Saved data entries:
◇ ◇ ◇ ◇ ◇

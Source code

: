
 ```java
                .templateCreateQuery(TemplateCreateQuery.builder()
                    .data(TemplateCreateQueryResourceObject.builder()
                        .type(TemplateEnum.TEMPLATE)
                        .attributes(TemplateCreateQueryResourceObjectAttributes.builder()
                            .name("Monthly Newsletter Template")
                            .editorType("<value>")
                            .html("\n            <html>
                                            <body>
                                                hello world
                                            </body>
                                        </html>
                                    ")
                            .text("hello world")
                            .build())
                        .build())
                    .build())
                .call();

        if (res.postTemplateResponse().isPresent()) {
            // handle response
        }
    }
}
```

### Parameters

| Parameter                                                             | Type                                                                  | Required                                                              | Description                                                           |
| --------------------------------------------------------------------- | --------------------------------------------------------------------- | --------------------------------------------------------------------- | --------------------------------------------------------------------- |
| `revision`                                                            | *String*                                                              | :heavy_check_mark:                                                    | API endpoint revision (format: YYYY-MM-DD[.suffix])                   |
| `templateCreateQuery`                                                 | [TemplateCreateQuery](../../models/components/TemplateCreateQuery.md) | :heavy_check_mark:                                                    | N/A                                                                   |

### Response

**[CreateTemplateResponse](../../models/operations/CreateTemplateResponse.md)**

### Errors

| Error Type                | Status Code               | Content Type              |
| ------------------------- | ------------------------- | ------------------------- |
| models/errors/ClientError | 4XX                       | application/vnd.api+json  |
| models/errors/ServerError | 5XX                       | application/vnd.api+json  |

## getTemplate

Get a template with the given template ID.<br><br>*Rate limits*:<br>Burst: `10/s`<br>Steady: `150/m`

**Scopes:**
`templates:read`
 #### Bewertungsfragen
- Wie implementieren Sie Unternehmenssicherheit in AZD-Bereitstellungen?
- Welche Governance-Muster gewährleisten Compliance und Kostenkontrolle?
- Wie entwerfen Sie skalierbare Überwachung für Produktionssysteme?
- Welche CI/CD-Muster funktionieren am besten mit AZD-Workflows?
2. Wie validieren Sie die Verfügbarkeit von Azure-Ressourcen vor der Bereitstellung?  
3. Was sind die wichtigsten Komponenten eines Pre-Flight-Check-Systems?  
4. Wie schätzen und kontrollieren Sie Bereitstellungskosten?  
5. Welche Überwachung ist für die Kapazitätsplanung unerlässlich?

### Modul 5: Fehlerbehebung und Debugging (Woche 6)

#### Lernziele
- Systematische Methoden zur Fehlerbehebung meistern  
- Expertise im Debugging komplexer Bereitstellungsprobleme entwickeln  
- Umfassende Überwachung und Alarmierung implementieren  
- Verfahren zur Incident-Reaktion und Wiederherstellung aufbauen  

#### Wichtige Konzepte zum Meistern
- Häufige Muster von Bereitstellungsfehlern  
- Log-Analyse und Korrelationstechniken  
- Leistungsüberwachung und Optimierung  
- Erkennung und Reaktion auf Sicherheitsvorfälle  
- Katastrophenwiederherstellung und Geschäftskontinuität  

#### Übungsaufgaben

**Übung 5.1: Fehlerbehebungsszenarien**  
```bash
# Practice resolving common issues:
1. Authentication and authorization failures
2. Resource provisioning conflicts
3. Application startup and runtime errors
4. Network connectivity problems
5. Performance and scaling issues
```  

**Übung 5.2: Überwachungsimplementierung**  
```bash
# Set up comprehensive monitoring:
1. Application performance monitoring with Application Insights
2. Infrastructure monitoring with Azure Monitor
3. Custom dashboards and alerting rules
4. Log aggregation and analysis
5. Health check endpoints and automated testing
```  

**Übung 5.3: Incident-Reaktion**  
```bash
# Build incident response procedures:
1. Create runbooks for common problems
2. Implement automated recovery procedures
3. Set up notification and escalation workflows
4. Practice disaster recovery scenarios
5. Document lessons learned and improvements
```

◇ ◇ ◇ ◇ ◇

_ACTIVITY_
Copy every record verbatim.

_EXERCISE RESPONSE_
Source code

:
 ```java
                .templateCreateQuery(TemplateCreateQuery.builder()
                    .data(TemplateCreateQueryResourceObject.builder()
                        .type(TemplateEnum.TEMPLATE)
                        .attributes(TemplateCreateQueryResourceObjectAttributes.builder()
                            .name("Monthly Newsletter Template")
                            .editorType("<value>")
                            .html("\n            <html>
                                            <body>
                                                hello world
                                            </body>
                                        </html>
                                    ")
                            .text("hello world")
                            .build())
                        .build())
                    .build())
                .call();

        if (res.postTemplateResponse().isPresent()) {
            // handle response
        }
    }
}
```

### Parameters

| Parameter                                                             | Type                                                                  | Required                                                              | Description                                                           |
| --------------------------------------------------------------------- | --------------------------------------------------------------------- | --------------------------------------------------------------------- | --------------------------------------------------------------------- |
| `revision`                                                            | *String*                                                              | :heavy_check_mark:                                                    | API endpoint revision (format: YYYY-MM-DD[.suffix])                   |
| `templateCreateQuery`                                                 | [TemplateCreateQuery](../../models/components/TemplateCreateQuery.md) | :heavy_check_mark:                                                    | N/A                                                                   |

### Response

**[CreateTemplateResponse](../../models/operations/CreateTemplateResponse.md)**

### Errors

| Error Type                | Status Code               | Content Type              |
| ------------------------- | ------------------------- | ------------------------- |
| models/errors/ClientError | 4XX                       | application/vnd.api+json  |
| models/errors/ServerError | 5XX                       | application/vnd.api+json  |

## getTemplate

Get a template with the given template ID.<br><br>*Rate limits*:<br>Burst: `10/s`<br>Steady: `150/m`

**Scopes:**
`templates:read`
 #### Bewertungsfragen
- Wie implementieren Sie Unternehmenssicherheit in AZD-Bereitstellungen?
- Welche Governance-Muster gewährleisten Compliance und Kostenkontrolle?
- Wie entwerfen Sie skalierbare Überwachung für Produktionssysteme?
- Welche CI/CD-Muster funktionieren am besten mit AZD-Workflows?
2. Wie validieren Sie die Verfügbarkeit von Azure-Ressourcen vor der Bereitstellung?  
3. Was sind die wichtigsten Komponenten eines Pre-Flight-Check-Systems?  
4. Wie schätzen und kontrollieren Sie Bereitstellungskosten?  
5. Welche Überwachung ist für die Kapazitätsplanung unerlässlich?

### Modul 5: Fehlerbehebung und Debugging (Woche 6)

#### Lernziele
- Systematische Methoden zur Fehlerbehebung meistern  
- Expertise im Debugging komplexer Bereitstellungsprobleme entwickeln  
- Umfassende Überwachung und Alarmierung implementieren  
- Verfahren zur Incident-Reaktion und Wiederherstellung aufbauen  

#### Wichtige Konzepte zum Meistern
- Häufige Muster von Bereitstellungsfehlern  
- Log-Analyse und Korrelationstechniken  
- Leistungsüberwachung und Optimierung  
- Erkennung und Reaktion auf Sicherheitsvorfälle  
- Katastrophenwiederherstellung und Geschäftskontinuität  

#### Übungsaufgaben

**Übung 5.1: Fehlerbehebungsszenarien**  
```bash
# Practice resolving common issues:
1. Authentication and authorization failures
2. Resource provisioning conflicts
3. Application startup and runtime errors
4. Network connectivity problems
5. Performance and scaling issues
```  

**Übung 5.2: Überwachungsimplementierung**  
```bash
# Set up comprehensive monitoring:
1. Application performance monitoring with Application Insights
2. Infrastructure monitoring with Azure Monitor
3. Custom dashboards and alerting rules
4. Log aggregation and analysis
5. Health check endpoints and automated testing
```  

**Übung 5.3: Incident-Reaktion**  
```bash
# Build incident response procedures:
1. Create runbooks for common problems
2. Implement automated recovery procedures
3. Set up notification and escalation workflows
4. Practice disaster recovery scenarios
5. Document lessons learned and improvements
```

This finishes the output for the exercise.